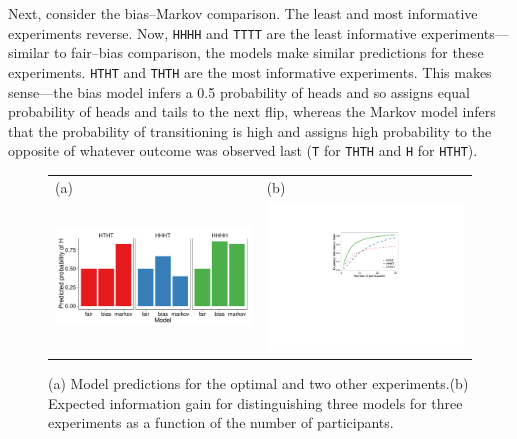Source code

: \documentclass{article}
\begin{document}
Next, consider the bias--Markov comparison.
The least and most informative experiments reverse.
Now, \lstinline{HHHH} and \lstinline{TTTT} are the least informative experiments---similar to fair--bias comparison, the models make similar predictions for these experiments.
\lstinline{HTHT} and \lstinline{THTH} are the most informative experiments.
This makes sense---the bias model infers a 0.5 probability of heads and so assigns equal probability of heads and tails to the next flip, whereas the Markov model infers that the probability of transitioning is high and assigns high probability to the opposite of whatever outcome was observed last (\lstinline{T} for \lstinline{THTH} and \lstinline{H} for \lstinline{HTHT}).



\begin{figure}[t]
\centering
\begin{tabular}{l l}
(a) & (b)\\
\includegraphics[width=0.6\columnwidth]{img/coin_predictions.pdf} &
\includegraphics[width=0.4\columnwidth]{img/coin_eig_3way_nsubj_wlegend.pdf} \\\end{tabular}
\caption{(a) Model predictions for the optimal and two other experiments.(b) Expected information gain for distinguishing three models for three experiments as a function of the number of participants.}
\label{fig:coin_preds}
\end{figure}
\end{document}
• • •
Only lines holding the string "models" are wanted; gather each one from the entries above.

Now, \lstinline{HHHH} and \lstinline{TTTT} are the least informative experiments---similar to fair--bias comparison, the models make similar predictions for these experiments.
\caption{(a) Model predictions for the optimal and two other experiments.(b) Expected information gain for distinguishing three models for three experiments as a function of the number of participants.}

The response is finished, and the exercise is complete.